Copy nothing but the text: repeat each entry exactly and drop the images.

#### SOURCE MATERIAL

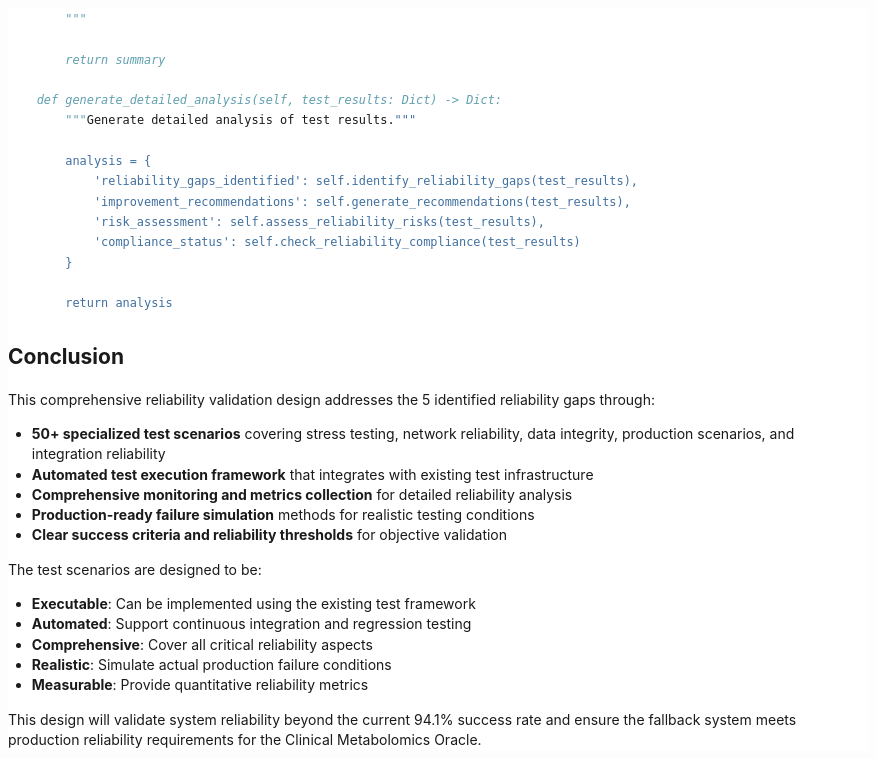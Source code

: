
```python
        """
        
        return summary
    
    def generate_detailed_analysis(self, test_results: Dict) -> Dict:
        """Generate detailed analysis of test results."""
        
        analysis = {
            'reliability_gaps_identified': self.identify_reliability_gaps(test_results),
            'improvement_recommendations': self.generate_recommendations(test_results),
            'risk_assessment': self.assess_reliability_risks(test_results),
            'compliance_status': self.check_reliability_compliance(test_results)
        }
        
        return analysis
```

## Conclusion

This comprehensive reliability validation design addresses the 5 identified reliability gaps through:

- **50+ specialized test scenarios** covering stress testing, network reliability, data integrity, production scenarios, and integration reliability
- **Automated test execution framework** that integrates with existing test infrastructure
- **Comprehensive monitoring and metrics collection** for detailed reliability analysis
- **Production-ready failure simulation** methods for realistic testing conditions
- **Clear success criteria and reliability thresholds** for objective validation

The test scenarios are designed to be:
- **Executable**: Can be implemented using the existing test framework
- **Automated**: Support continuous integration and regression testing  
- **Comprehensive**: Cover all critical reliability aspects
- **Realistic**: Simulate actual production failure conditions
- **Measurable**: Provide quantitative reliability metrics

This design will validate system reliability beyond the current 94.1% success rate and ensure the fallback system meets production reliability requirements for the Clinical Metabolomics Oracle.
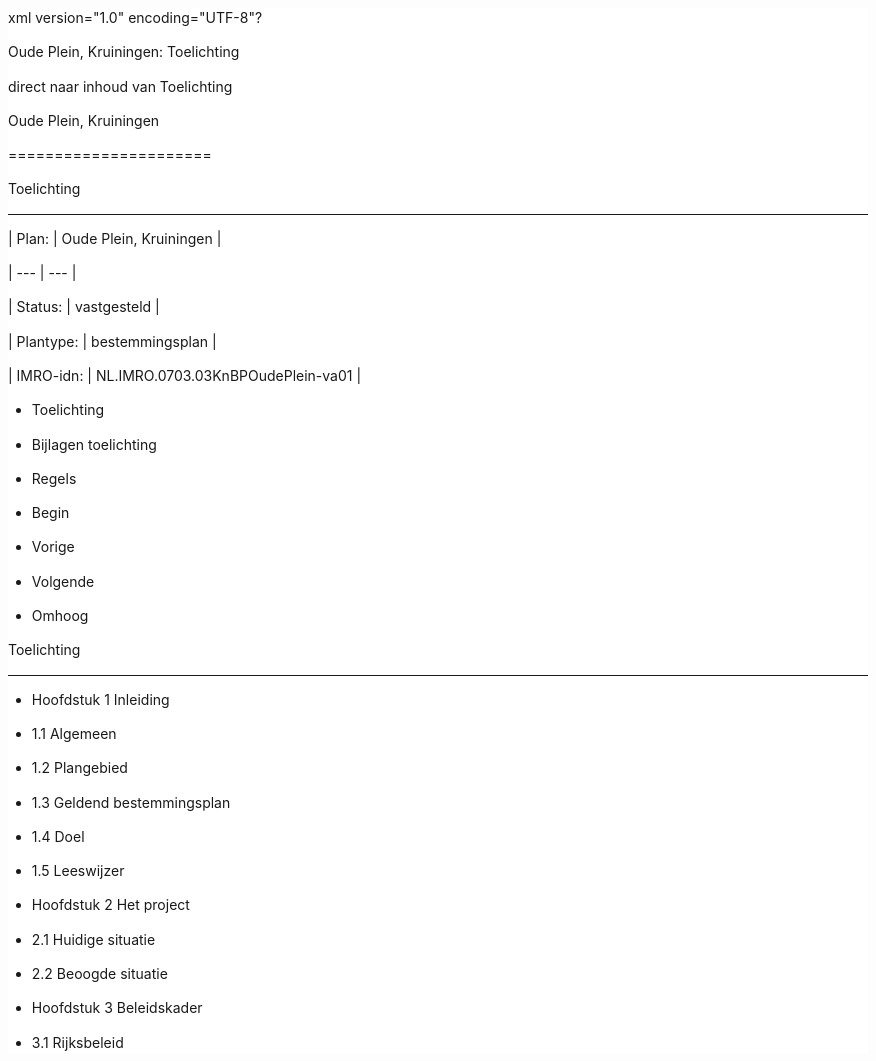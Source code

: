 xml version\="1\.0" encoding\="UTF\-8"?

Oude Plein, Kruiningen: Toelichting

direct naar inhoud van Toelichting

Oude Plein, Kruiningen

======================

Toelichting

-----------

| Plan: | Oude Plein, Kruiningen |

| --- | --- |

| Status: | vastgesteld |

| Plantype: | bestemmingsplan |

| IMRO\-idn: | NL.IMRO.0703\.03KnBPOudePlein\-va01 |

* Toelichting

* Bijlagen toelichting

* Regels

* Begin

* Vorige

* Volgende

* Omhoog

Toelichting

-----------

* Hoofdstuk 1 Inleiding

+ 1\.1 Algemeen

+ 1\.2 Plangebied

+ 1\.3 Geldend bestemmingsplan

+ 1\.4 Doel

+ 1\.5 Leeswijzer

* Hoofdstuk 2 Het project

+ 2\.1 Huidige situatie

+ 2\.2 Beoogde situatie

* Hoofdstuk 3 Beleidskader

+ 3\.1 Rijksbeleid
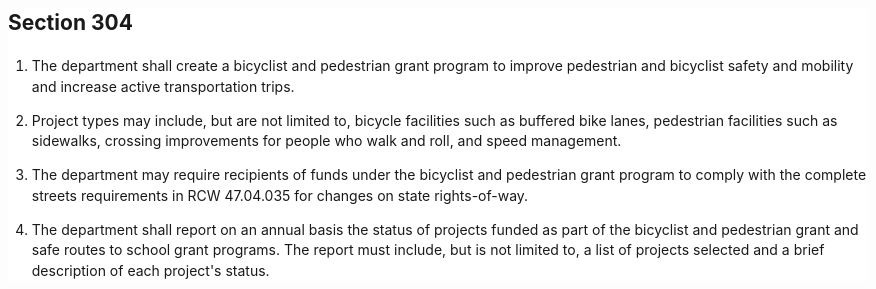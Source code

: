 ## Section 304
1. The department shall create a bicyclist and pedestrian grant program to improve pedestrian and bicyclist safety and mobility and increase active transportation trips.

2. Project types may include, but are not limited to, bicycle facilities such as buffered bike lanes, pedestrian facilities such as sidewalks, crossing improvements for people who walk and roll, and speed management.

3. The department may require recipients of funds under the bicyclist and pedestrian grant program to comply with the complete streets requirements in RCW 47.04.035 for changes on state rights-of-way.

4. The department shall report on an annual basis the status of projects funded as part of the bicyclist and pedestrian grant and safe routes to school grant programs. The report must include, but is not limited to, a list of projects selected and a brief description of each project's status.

########

WRITTEN RESPONSE:
Source code

:
```python
        """
        
        return summary
    
    def generate_detailed_analysis(self, test_results: Dict) -> Dict:
        """Generate detailed analysis of test results."""
        
        analysis = {
            'reliability_gaps_identified': self.identify_reliability_gaps(test_results),
            'improvement_recommendations': self.generate_recommendations(test_results),
            'risk_assessment': self.assess_reliability_risks(test_results),
            'compliance_status': self.check_reliability_compliance(test_results)
        }
        
        return analysis
```

## Conclusion

This comprehensive reliability validation design addresses the 5 identified reliability gaps through:

- **50+ specialized test scenarios** covering stress testing, network reliability, data integrity, production scenarios, and integration reliability
- **Automated test execution framework** that integrates with existing test infrastructure
- **Comprehensive monitoring and metrics collection** for detailed reliability analysis
- **Production-ready failure simulation** methods for realistic testing conditions
- **Clear success criteria and reliability thresholds** for objective validation

The test scenarios are designed to be:
- **Executable**: Can be implemented using the existing test framework
- **Automated**: Support continuous integration and regression testing  
- **Comprehensive**: Cover all critical reliability aspects
- **Realistic**: Simulate actual production failure conditions
- **Measurable**: Provide quantitative reliability metrics

This design will validate system reliability beyond the current 94.1% success rate and ensure the fallback system meets production reliability requirements for the Clinical Metabolomics Oracle.
Source code

: xml version\="1\.0" encoding\="UTF\-8"?

Oude Plein, Kruiningen: Toelichting

direct naar inhoud van Toelichting

Oude Plein, Kruiningen

======================

Toelichting

-----------

| Plan: | Oude Plein, Kruiningen |

| --- | --- |

| Status: | vastgesteld |

| Plantype: | bestemmingsplan |

| IMRO\-idn: | NL.IMRO.0703\.03KnBPOudePlein\-va01 |

* Toelichting

* Bijlagen toelichting

* Regels

* Begin

* Vorige

* Volgende

* Omhoog

Toelichting

-----------

* Hoofdstuk 1 Inleiding

+ 1\.1 Algemeen

+ 1\.2 Plangebied

+ 1\.3 Geldend bestemmingsplan

+ 1\.4 Doel

+ 1\.5 Leeswijzer

* Hoofdstuk 2 Het project

+ 2\.1 Huidige situatie

+ 2\.2 Beoogde situatie

* Hoofdstuk 3 Beleidskader

+ 3\.1 Rijksbeleid
Source code

: ## Section 304
1. The department shall create a bicyclist and pedestrian grant program to improve pedestrian and bicyclist safety and mobility and increase active transportation trips.

2. Project types may include, but are not limited to, bicycle facilities such as buffered bike lanes, pedestrian facilities such as sidewalks, crossing improvements for people who walk and roll, and speed management.

3. The department may require recipients of funds under the bicyclist and pedestrian grant program to comply with the complete streets requirements in RCW 47.04.035 for changes on state rights-of-way.

4. The department shall report on an annual basis the status of projects funded as part of the bicyclist and pedestrian grant and safe routes to school grant programs. The report must include, but is not limited to, a list of projects selected and a brief description of each project's status.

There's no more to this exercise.